*** Begin section ***
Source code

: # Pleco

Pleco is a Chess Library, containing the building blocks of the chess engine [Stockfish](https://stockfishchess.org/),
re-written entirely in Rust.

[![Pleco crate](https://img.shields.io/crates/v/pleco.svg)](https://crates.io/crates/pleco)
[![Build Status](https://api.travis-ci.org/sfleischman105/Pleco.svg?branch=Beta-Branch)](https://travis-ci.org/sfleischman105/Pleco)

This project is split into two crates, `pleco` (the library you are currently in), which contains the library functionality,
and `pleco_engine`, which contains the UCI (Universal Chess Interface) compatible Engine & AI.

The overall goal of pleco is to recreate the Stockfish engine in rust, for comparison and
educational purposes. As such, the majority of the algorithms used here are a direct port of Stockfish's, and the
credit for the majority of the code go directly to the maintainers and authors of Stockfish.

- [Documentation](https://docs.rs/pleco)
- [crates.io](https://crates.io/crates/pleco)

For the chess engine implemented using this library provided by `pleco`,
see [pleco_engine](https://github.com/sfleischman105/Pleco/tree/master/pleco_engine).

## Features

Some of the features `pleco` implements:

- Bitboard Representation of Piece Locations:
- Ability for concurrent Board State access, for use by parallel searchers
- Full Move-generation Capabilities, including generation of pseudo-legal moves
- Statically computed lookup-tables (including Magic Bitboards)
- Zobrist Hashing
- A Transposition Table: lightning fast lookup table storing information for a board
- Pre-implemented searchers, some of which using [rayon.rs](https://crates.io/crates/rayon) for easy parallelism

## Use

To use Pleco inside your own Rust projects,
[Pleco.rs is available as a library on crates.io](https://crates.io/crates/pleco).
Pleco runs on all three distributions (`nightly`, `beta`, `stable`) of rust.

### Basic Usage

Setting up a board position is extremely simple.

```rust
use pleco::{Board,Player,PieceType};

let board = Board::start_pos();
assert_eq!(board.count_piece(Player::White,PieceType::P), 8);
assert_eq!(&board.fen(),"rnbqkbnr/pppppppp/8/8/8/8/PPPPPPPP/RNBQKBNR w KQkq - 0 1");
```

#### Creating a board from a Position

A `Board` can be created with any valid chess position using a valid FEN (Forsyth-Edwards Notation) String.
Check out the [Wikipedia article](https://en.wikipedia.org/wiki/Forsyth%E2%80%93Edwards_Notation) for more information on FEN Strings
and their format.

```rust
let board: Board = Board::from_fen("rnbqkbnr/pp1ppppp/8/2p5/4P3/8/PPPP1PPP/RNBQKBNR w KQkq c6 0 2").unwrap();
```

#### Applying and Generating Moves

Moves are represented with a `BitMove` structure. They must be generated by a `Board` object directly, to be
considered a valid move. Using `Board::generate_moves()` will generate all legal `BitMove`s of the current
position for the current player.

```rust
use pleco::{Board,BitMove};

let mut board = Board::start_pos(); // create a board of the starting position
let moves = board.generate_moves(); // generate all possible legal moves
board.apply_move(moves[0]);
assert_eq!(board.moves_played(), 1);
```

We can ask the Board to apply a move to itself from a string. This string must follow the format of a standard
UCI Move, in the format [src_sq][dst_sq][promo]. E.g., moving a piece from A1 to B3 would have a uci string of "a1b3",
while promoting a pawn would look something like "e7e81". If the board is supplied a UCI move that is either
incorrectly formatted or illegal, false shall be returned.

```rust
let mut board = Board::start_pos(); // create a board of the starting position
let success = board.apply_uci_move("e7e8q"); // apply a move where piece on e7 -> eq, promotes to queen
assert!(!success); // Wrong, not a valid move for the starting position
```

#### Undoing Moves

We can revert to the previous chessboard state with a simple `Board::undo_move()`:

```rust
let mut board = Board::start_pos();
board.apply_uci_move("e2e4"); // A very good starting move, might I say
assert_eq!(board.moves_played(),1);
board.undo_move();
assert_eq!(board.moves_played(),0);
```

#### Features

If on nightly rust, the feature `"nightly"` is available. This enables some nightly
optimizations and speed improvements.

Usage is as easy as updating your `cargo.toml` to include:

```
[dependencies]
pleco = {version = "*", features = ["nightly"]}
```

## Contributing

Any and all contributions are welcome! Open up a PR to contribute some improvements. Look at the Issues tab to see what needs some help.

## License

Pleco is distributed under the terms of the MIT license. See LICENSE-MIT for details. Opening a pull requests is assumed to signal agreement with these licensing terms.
*** End section ***
== Aim of the exercise ==
All lines that contain the word "would" should be copied from the listing.

== Exercise result ==
UCI Move, in the format [src_sq][dst_sq][promo]. E.g., moving a piece from A1 to B3 would have a uci string of "a1b3",
while promoting a pawn would look something like "e7e81". If the board is supplied a UCI move that is either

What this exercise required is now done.